“Twitter can no more produce analysis than a monkey can type out a work of Shakespeare.”
Techcrunch wrote a small story on Eric Schmidt’s comment about Twitter. Must be a slow news day again 🙂
You know what, I think Eric’s right too. One comment I also agree with was a comment from David Finebaum
He’s simply referring to the signal-to-noise ratio on services like Twitter, which is aptly pointed out in that vodka ad. And he’s right. Twitter is free association at it’s core, a series of unrelated and irrelevant thoughts that are redundant in light of other services. Trying to draw anything meaningful form the ‘Twittersphere’ is a pointless exercise. I hear Nielsen is trying to gauge program viewership via Twitter now. I wonder what consulting agency sold them that snake oil…
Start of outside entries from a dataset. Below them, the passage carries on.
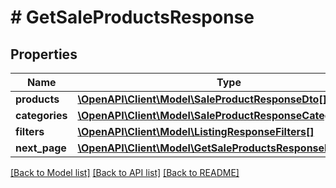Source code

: # # GetSaleProductsResponse

## Properties

Name | Type | Description | Notes
------------ | ------------- | ------------- | -------------
**products** | [**\OpenAPI\Client\Model\SaleProductResponseDto[]**](SaleProductResponseDto.md) |  | 
**categories** | [**\OpenAPI\Client\Model\SaleProductResponseCategoriesDto[]**](SaleProductResponseCategoriesDto.md) |  | [optional] 
**filters** | [**\OpenAPI\Client\Model\ListingResponseFilters[]**](ListingResponseFilters.md) |  | [optional] 
**next_page** | [**\OpenAPI\Client\Model\GetSaleProductsResponseNextPage**](GetSaleProductsResponseNextPage.md) |  | [optional] 

[[Back to Model list]](../../README.md#documentation-for-models) [[Back to API list]](../../README.md#documentation-for-api-endpoints) [[Back to README]](../../README.md)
And thus the onslaught of agree/disagree comments continues. Twitter has changed dramatically over the last five years since I started using it. My first though in September 2008 was, “why use this?”.
As a broadcast medium it’s immediate and perfect. As a discussion medium it’s next to useless.
Where’s Wally?
The reason I packed it all up is simple, distraction. I can’t afford to be distracted in what I’m doing. The orders of magnitude that are created every time our brains transfer from the task in hand to checking the tweets is too great. I always called Twitter my “office banter” as I essentially work alone. Now I’m in a team connected remotely but it’s more focused and concentrated on the task in hand.
I look at it this way. For every three seconds I glanced at Twitter I was killing 4 minutes of productivity. So for every three second glance I was losing four minutes for every 15 minutes worked (I might reply to a mention or a DM). That’s a potential 128 minutes for every working day. So for every working year (48 weeks) I’ll be spending 21 days and 8 hours on Twitter.
So I quit. Killed the lot….
As soon as I killed the signal to noise then everything changed. My productivity shot up dramatically. I know it’s easy for folk to say, “well just close it down” but it’s too tempting to fire up a twitter client and just have a quick check. In reality it changes nothing.
So how do I measure the broadcast?
I’m not overly bothered about the conversation, I can do that with email if needs be. For me email is still core of everything. So with a mixture of R, the twitteR library and sendmailR I pull hashtags that are of interest to me #hadoop, #retail, #analytics and get summaries at the end of the day.
Okay, it’s a rather low level way of seeing things but it works for me. There’s also blogs and RSS feeds that watch as well, though they suffer from the same problem – signal to noise. Out of 2000+ stories a day there might be only 10 I really want to read. That though is another post for another time.